### Aim of the exercise
Every line below that holds the string "station" should be copied.

### Records to process
══════

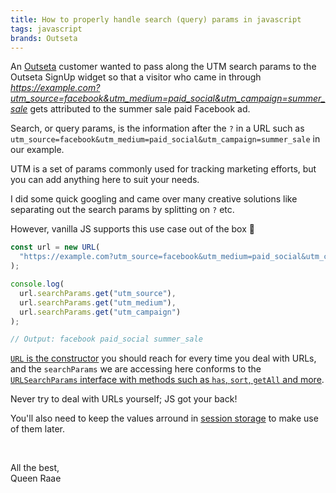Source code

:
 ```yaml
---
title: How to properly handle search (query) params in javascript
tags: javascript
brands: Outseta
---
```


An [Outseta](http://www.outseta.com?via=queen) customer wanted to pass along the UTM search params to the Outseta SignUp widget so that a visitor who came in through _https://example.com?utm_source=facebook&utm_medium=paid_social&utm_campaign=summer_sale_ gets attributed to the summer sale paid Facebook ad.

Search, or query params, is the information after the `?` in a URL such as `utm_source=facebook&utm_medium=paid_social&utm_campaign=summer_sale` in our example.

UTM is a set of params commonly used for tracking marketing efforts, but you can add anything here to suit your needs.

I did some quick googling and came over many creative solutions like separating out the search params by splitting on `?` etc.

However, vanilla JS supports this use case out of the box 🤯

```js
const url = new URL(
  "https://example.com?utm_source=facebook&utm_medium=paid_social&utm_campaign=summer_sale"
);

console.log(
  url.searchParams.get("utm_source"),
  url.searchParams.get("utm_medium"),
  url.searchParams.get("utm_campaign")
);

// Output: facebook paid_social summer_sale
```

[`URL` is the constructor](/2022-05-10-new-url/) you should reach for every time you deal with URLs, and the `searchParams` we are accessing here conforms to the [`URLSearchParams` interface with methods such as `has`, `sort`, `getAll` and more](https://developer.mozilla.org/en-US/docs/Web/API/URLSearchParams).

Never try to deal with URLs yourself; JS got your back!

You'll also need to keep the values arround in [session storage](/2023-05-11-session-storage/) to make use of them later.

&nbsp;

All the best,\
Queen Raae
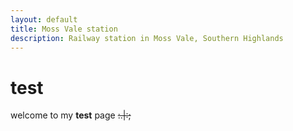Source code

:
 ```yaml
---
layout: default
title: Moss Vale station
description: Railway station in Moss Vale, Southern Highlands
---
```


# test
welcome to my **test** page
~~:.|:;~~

══════

### Answer to the exercise
title: Moss Vale station
description: Railway station in Moss Vale, Southern Highlands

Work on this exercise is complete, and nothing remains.